Date: Wed, 22 Jul 2015 15:52:56 +0800
Subject: [PATCH 4/8] reduce the calling of numChars
---
.../expressions/stringOperations.scala | 78 ++--------
.../apache/spark/unsafe/types/UTF8String.java | 140 +++++++++++++++++-
.../spark/unsafe/types/UTF8StringSuite.java | 1 +
3 files changed, 148 insertions(+), 71 deletions(-)
diff --git a/sql/catalyst/src/main/scala/org/apache/spark/sql/catalyst/expressions/stringOperations.scala b/sql/catalyst/src/main/scala/org/apache/spark/sql/catalyst/expressions/stringOperations.scala
index 35ec2c991a94b..2d921124c38ea 100644
--- a/sql/catalyst/src/main/scala/org/apache/spark/sql/catalyst/expressions/stringOperations.scala
+++ b/sql/catalyst/src/main/scala/org/apache/spark/sql/catalyst/expressions/stringOperations.scala
@@ -21,10 +21,7 @@ import java.text.DecimalFormat
import java.util.Locale
import java.util.regex.{MatchResult, Pattern}
-import org.apache.commons.lang.StringUtils
-
import org.apache.spark.sql.catalyst.InternalRow
-import org.apache.spark.sql.catalyst.analysis.UnresolvedException
import org.apache.spark.sql.catalyst.expressions.codegen._
import org.apache.spark.sql.types._
import org.apache.spark.unsafe.types.UTF8String
@@ -371,75 +368,22 @@ case class Substring_index(strExpr: Expression, delimExpr: Expression, countExpr
override def nullable: Boolean = strExpr.nullable || delimExpr.nullable || countExpr.nullable
override def children: Seq[Expression] = Seq(strExpr, delimExpr, countExpr)
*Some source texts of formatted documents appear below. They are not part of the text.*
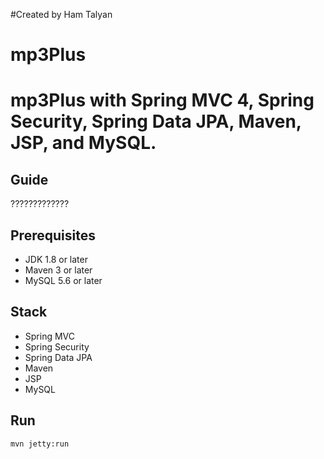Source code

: #Created by Ham Talyan

# mp3Plus

# mp3Plus with Spring MVC 4, Spring Security, Spring Data JPA, Maven, JSP, and MySQL.

## Guide
?????????????

## Prerequisites
- JDK 1.8 or later
- Maven 3 or later
- MySQL 5.6 or later

## Stack
- Spring MVC
- Spring Security
- Spring Data JPA
- Maven
- JSP
- MySQL

## Run
```mvn jetty:run```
override def prettyName: String = "substring_index"
- override def toString: String = s"substring_index($strExpr, $delimExpr, $countExpr)"
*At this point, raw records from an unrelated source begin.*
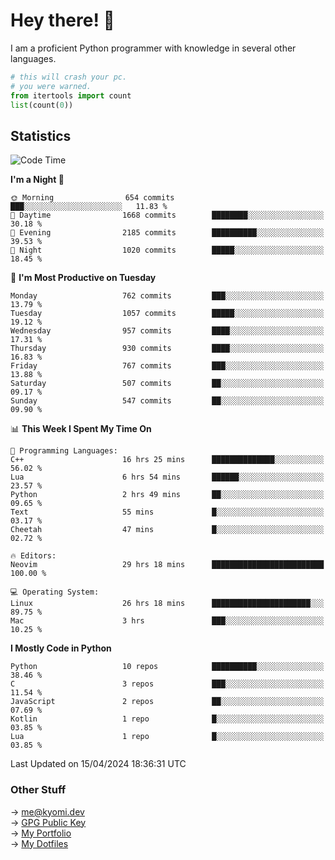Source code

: # Hey there! 👋

I am a proficient Python programmer with knowledge in several other languages.

```py
# this will crash your pc.
# you were warned.
from itertools import count
list(count(0))
```

## Statistics
<!--START_SECTION:waka-->
![Code Time](http://img.shields.io/badge/Code%20Time-1%2C000%20hrs%2040%20mins-blue)

**I'm a Night 🦉** 

```text
🌞 Morning                654 commits         ███░░░░░░░░░░░░░░░░░░░░░░   11.83 % 
🌆 Daytime                1668 commits        ████████░░░░░░░░░░░░░░░░░   30.18 % 
🌃 Evening                2185 commits        ██████████░░░░░░░░░░░░░░░   39.53 % 
🌙 Night                  1020 commits        █████░░░░░░░░░░░░░░░░░░░░   18.45 % 
```
📅 **I'm Most Productive on Tuesday** 

```text
Monday                   762 commits         ███░░░░░░░░░░░░░░░░░░░░░░   13.79 % 
Tuesday                  1057 commits        █████░░░░░░░░░░░░░░░░░░░░   19.12 % 
Wednesday                957 commits         ████░░░░░░░░░░░░░░░░░░░░░   17.31 % 
Thursday                 930 commits         ████░░░░░░░░░░░░░░░░░░░░░   16.83 % 
Friday                   767 commits         ███░░░░░░░░░░░░░░░░░░░░░░   13.88 % 
Saturday                 507 commits         ██░░░░░░░░░░░░░░░░░░░░░░░   09.17 % 
Sunday                   547 commits         ██░░░░░░░░░░░░░░░░░░░░░░░   09.90 % 
```


📊 **This Week I Spent My Time On** 

```text
💬 Programming Languages: 
C++                      16 hrs 25 mins      ██████████████░░░░░░░░░░░   56.02 % 
Lua                      6 hrs 54 mins       ██████░░░░░░░░░░░░░░░░░░░   23.57 % 
Python                   2 hrs 49 mins       ██░░░░░░░░░░░░░░░░░░░░░░░   09.65 % 
Text                     55 mins             █░░░░░░░░░░░░░░░░░░░░░░░░   03.17 % 
Cheetah                  47 mins             █░░░░░░░░░░░░░░░░░░░░░░░░   02.72 % 

🔥 Editors: 
Neovim                   29 hrs 18 mins      █████████████████████████   100.00 % 

💻 Operating System: 
Linux                    26 hrs 18 mins      ██████████████████████░░░   89.75 % 
Mac                      3 hrs               ███░░░░░░░░░░░░░░░░░░░░░░   10.25 % 
```

**I Mostly Code in Python** 

```text
Python                   10 repos            ██████████░░░░░░░░░░░░░░░   38.46 % 
C                        3 repos             ███░░░░░░░░░░░░░░░░░░░░░░   11.54 % 
JavaScript               2 repos             ██░░░░░░░░░░░░░░░░░░░░░░░   07.69 % 
Kotlin                   1 repo              █░░░░░░░░░░░░░░░░░░░░░░░░   03.85 % 
Lua                      1 repo              █░░░░░░░░░░░░░░░░░░░░░░░░   03.85 % 
```




 Last Updated on 15/04/2024 18:36:31 UTC
<!--END_SECTION:waka-->

### Other Stuff

→ [me@kyomi.dev](mailto:me@kyomi.dev)\
→ [GPG Public Key](https://github.com/bitterteriyaki.gpg)\
→ [My Portfolio](https://kyomi.dev)\
→ [My Dotfiles](https://github.com/bitterteriyaki/dotfiles)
override def eval(input: InternalRow): Any = {
val str = strExpr.eval(input)
- val delim = delimExpr.eval(input)
- val count = countExpr.eval(input)
- if (str == null || delim == null || count == null) {
- null
- } else {
- subStrIndex(
- str.asInstanceOf[UTF8String],
- delim.asInstanceOf[UTF8String],
- count.asInstanceOf[Int])
- }
- }
-
- private def lastOrdinalIndexOf(
- str: UTF8String, searchStr: UTF8String, ordinal: Int, lastIndex: Boolean = false): Int = {
- ordinalIndexOf(str, searchStr, ordinal, true)
- }
-
- private def ordinalIndexOf(
- str: UTF8String, searchStr: UTF8String, ordinal: Int, lastIndex: Boolean = false): Int = {
- if (str == null || searchStr == null || ordinal <= 0) {
- return -1
- }
- val strNumChars = str.numChars()
- if (searchStr.numBytes() == 0) {
- return if (lastIndex) {strNumChars} else {0}
- }
- var found = 0
- var index = if (lastIndex) {strNumChars} else {0}
- do {
- if (lastIndex) {
- index = str.lastIndexOf(searchStr, index - 1)
- } else {
- index = str.indexOf(searchStr, index + 1)
- }
- if (index < 0) {
- return index
- }
- found += 1
- } while (found < ordinal)
- index
- }
-
- private def subStrIndex(strUtf8: UTF8String, delimUtf8: UTF8String, count: Int): UTF8String = {
- if (strUtf8 == null || delimUtf8 == null || count == null) {
- return null
- }
- if (strUtf8.numBytes() == 0 || delimUtf8.numBytes() == 0 || count == 0) {
- return UTF8String.fromString("")
- }
- val res = if (count > 0) {
- val idx = ordinalIndexOf(strUtf8, delimUtf8, count)
- if (idx != -1) {
- strUtf8.substring(0, idx)
- } else {
- strUtf8
- }
- } else {
- val idx = lastOrdinalIndexOf(strUtf8, delimUtf8, -count)
- if (idx != -1) {
- strUtf8.substring(idx + delimUtf8.numChars(), strUtf8.numChars())
- } else {
- strUtf8
+ if (str != null) {
+ val delim = delimExpr.eval(input)
+ if (delim != null) {
+ val count = countExpr.eval(input)
+ if (count != null) {
+ return UTF8String.subStringIndex(
+ str.asInstanceOf[UTF8String],
+ delim.asInstanceOf[UTF8String],
+ count.asInstanceOf[Int])
+ }
}
}
- res
+ null
}
}
diff --git a/unsafe/src/main/java/org/apache/spark/unsafe/types/UTF8String.java b/unsafe/src/main/java/org/apache/spark/unsafe/types/UTF8String.java
index 78d767ee4de12..11e34f95bce8a 100644
--- a/unsafe/src/main/java/org/apache/spark/unsafe/types/UTF8String.java
+++ b/unsafe/src/main/java/org/apache/spark/unsafe/types/UTF8String.java
@@ -165,6 +165,27 @@ public UTF8String substring(final int start, final int until) {
return fromBytes(bytes);
}
+ /**
+ * Returns a substring of this from start to end.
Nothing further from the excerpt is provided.